### MATERIAL FOR THIS TASK:

• • • • •

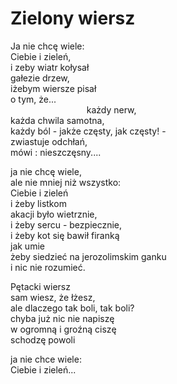 # Zielony wiersz

Ja nie chcę wiele:  
Ciebie i zieleń,  
i zeby wiatr kołysał  
gałezie drzew,  
iżebym wiersze pisał  
o tym, że...  
  `                 `każdy nerw,  
każda chwila samotna,  
każdy ból - jakże częsty, jak częsty! -  
zwiastuje odchłań,  
mówi : nieszczęsny....  

ja nie chcę wiele,  
ale nie mniej niż wszystko:  
Ciebie i zieleń  
i żeby listkom  
akacji było wietrznie,  
i żeby sercu - bezpiecznie,  
i żeby kot się bawił firanką  
jak umie  
żeby siedzieć na jerozolimskim ganku  
i nic nie rozumieć.  

Pętacki wiersz  
sam wiesz, że łżesz,  
ale dlaczego tak boli, tak boli?  
chyba już nic nie napiszę  
w ogromną i groźną ciszę  
schodzę powoli  

ja nie chce wiele:  
Ciebie i zieleń...  
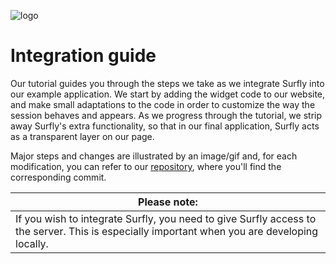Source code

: ![logo](images/logosmall.png)
# Integration guide


Our tutorial guides you through the steps we take as we integrate Surfly into our example application. We start by adding the widget code to our website, and make small adaptations to the code in order to customize the way the session behaves and appears. As we progress through the tutorial, we strip away Surfly's extra functionality, so that in our final application, Surfly acts as a transparent layer on our page. 

Major steps and changes are illustrated by an image/gif and, for each modification, you can refer to our [repository](https://github.com/MathildeJ/Cake_shop_example), where you'll find the corresponding commit.



| Please note: |
| ------------- | 
| If you wish to integrate Surfly, you need to give Surfly access to the server. This is especially important when you are developing locally.  |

• • • • •

### TRY IT:
When you copy the data above, reproduce each line exactly and skip every image.

### ANSWER SECTION:
 # Zielony wiersz

Ja nie chcę wiele:  
Ciebie i zieleń,  
i zeby wiatr kołysał  
gałezie drzew,  
iżebym wiersze pisał  
o tym, że...  
  `                 `każdy nerw,  
każda chwila samotna,  
każdy ból - jakże częsty, jak częsty! -  
zwiastuje odchłań,  
mówi : nieszczęsny....  

ja nie chcę wiele,  
ale nie mniej niż wszystko:  
Ciebie i zieleń  
i żeby listkom  
akacji było wietrznie,  
i żeby sercu - bezpiecznie,  
i żeby kot się bawił firanką  
jak umie  
żeby siedzieć na jerozolimskim ganku  
i nic nie rozumieć.  

Pętacki wiersz  
sam wiesz, że łżesz,  
ale dlaczego tak boli, tak boli?  
chyba już nic nie napiszę  
w ogromną i groźną ciszę  
schodzę powoli  

ja nie chce wiele:  
Ciebie i zieleń...  
Source code

: ![logo](images/logosmall.png)
# Integration guide


Our tutorial guides you through the steps we take as we integrate Surfly into our example application. We start by adding the widget code to our website, and make small adaptations to the code in order to customize the way the session behaves and appears. As we progress through the tutorial, we strip away Surfly's extra functionality, so that in our final application, Surfly acts as a transparent layer on our page. 

Major steps and changes are illustrated by an image/gif and, for each modification, you can refer to our [repository](https://github.com/MathildeJ/Cake_shop_example), where you'll find the corresponding commit.



| Please note: |
| ------------- | 
| If you wish to integrate Surfly, you need to give Surfly access to the server. This is especially important when you are developing locally.  |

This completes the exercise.